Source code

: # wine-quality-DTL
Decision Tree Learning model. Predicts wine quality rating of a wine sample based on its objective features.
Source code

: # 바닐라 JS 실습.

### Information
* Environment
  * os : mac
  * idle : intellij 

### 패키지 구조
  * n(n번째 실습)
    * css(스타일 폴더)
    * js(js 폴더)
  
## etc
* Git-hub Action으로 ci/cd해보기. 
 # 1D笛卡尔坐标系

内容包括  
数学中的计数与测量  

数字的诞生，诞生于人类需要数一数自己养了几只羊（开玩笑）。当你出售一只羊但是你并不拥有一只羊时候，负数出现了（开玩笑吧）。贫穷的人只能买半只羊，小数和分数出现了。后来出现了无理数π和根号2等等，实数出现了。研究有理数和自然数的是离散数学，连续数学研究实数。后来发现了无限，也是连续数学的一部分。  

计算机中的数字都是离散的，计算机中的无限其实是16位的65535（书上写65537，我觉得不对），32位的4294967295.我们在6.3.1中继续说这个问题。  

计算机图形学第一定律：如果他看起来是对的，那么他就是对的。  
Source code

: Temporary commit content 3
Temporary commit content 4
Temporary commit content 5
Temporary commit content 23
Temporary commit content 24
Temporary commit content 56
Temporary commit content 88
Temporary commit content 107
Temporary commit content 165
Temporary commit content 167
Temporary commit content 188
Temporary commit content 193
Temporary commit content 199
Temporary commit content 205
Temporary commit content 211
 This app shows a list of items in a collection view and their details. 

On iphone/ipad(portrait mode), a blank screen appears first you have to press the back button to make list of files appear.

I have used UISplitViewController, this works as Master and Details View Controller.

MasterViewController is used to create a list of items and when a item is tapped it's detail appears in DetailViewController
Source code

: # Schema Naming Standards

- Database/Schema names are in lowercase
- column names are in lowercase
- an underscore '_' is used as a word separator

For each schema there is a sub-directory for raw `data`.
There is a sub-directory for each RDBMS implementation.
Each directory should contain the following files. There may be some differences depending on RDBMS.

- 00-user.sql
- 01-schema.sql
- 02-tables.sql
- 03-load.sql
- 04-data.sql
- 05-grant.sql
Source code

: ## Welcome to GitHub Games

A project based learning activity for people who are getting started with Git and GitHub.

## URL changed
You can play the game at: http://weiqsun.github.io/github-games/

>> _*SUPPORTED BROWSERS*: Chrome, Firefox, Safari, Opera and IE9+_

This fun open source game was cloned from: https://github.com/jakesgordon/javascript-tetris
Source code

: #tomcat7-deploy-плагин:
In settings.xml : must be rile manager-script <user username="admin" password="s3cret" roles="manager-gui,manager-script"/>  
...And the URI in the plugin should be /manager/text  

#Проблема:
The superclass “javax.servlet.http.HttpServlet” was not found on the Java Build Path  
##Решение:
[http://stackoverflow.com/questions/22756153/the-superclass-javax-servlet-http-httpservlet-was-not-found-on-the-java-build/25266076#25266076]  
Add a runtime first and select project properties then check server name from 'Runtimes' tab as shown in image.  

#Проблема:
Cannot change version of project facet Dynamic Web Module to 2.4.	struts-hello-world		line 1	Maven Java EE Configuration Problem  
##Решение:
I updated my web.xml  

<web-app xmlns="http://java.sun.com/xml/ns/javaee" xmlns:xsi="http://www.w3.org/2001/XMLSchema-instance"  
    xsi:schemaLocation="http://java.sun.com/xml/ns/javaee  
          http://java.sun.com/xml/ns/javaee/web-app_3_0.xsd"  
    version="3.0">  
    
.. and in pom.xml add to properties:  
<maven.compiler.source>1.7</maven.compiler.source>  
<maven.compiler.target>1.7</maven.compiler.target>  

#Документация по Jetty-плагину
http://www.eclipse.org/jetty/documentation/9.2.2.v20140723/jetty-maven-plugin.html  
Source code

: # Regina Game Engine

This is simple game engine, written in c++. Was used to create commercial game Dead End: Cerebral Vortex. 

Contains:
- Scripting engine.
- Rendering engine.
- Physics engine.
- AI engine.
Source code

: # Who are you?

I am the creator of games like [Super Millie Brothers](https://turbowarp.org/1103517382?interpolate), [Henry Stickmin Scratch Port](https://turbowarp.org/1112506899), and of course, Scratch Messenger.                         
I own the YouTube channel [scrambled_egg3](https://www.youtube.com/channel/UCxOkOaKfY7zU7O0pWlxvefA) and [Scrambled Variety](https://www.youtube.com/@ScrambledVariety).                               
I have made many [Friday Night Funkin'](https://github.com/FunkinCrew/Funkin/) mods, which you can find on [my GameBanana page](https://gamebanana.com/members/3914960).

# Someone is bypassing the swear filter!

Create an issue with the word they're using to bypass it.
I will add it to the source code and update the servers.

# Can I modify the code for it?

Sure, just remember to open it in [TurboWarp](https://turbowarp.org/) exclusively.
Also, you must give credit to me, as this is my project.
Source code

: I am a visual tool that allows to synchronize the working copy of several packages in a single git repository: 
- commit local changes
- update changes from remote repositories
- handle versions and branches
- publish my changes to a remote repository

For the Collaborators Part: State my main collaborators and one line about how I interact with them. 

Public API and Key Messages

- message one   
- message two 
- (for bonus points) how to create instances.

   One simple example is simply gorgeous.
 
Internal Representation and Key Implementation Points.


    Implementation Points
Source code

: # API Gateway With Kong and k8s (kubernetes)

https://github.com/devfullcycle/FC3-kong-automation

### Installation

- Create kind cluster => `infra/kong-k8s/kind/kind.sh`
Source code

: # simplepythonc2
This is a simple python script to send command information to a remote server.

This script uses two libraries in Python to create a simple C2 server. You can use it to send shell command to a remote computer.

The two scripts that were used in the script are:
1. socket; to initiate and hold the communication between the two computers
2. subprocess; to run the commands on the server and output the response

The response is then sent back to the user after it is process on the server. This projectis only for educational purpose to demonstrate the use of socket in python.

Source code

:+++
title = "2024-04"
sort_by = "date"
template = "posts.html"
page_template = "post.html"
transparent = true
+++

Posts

- - - - - - -

→ Exercise directions:
In the entries above, find each line with the word "from" and return it.

→ Result of the task:
This fun open source game was cloned from: https://github.com/jakesgordon/javascript-tetris
Add a runtime first and select project properties then check server name from 'Runtimes' tab as shown in image.  
- update changes from remote repositories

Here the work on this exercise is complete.